Po koncercie, chłopcy udali się do jednego z najlepszych klubów w Londynie. Już przy samym wejściu uderzyły w nich fale ciepła i mieszaniny przeróżnych zapachów, od damskich perfum, po różnego rodzaju alkohole i na wodzie kolońskiej kończąc. W pomieszczeniu roiło się od neonowych świateł, a w ich kolorystyce górowały odcienie fioletu i błękitu. Na dużej scenie tańczyły półnagie dziewczyny, których wiek na pewno nie przekraczał dwudziestu pięciu wiosen. Blat baru również wyposażony był w rury do tańca, lecz na chwilę obecną nie stukało na nim nic więcej, oprócz opróżnionych szklanek po trunkach.
Członkowie zespołu niepewnie przekroczyli próg klubu i zasiedli w jednym z boksów oddalonych od tłumu pijanych mężczyzn, oblegających główną scenę. Siedząc w kącie wokalista zastanawiał się po jaką cholerę zgodził się na wypad do takiego miejsca. Szumiący w głowie alkohol nie zagłuszył natłoku myśli związanych z Rose, a tancerki ani trochę nie przyciągały jego uwagi. W przeciwieństwie do Kyla, który był w nie zapatrzony, jak w obrazek. Basista również wolał odpuścić sobie seans wirujących ciał i porozmawiać z przyjacielem, który bynajmniej tego wieczoru był w wybornym nastroju.

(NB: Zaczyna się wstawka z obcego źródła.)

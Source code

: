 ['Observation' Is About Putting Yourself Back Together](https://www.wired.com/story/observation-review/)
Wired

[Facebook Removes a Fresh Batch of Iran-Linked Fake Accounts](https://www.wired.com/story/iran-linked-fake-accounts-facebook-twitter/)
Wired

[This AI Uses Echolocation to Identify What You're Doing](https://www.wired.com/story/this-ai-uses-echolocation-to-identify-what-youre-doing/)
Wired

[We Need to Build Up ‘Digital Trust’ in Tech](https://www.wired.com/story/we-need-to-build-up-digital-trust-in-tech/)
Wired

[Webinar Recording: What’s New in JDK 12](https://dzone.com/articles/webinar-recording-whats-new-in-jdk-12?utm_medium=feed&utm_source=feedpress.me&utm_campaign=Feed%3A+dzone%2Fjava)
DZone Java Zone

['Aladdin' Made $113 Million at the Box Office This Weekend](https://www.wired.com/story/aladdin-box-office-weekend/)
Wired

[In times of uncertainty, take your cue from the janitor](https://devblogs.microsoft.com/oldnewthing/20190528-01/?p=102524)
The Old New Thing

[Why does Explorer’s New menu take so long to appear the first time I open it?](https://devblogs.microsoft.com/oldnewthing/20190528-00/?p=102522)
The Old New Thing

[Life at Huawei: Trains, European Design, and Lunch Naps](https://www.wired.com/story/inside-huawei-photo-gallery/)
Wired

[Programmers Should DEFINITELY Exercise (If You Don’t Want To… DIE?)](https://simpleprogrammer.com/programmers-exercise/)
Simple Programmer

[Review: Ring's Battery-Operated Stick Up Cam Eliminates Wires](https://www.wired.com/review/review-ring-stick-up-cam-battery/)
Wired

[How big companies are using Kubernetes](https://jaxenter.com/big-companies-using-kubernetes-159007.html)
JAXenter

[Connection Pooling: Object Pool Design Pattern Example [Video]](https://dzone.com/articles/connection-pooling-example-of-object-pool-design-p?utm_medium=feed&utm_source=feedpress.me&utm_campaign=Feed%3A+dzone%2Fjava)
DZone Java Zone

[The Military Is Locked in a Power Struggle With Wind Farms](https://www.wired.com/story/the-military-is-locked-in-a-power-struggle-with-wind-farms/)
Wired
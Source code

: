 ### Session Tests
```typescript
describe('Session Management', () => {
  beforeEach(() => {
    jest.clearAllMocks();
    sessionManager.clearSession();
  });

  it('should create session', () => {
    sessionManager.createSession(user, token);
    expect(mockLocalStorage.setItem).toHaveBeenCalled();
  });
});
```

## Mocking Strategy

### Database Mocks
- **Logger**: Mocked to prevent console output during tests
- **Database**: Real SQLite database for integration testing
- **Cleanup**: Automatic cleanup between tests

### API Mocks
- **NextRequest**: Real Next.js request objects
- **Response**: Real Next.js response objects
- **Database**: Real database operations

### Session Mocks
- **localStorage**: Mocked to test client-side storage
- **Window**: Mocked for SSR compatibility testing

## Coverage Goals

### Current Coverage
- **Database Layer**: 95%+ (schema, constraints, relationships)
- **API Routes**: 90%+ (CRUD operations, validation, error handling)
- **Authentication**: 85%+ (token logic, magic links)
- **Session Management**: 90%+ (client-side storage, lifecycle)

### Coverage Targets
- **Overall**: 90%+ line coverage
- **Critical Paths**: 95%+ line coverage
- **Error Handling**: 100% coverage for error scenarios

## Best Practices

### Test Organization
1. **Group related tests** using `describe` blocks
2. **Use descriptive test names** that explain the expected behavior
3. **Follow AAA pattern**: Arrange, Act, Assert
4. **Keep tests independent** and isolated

- Może zmieniłbyś wreszcie ten wyraz twarzy? - burknął brodacz widząc niezadowoloną minę wokalisty. - Popatrzyłbyś na tancerki, a nie tylko siedzisz i marudzisz.
- Nie przepadam za tego typu dziewczynami - rzucił brunet. Najwidoczniej jego "typ" nie streszczał się w tandetnych, skąpych strojach, sztucznej opaleniźnie, tlenionym blondzie, dopinkach i przesadnym makijażu. Wulgarny taniec, charakterystyczny dla takowych klubów również nie należał do jego ulubionych, więc nic dziwnego, że nie potrafił się tu dobrze bawić w przeciwieństwie do pijanego tłumu, w którym znajdowały się również dziewczyny nie lepiej wyglądające od tych, znajdujących się na scenie.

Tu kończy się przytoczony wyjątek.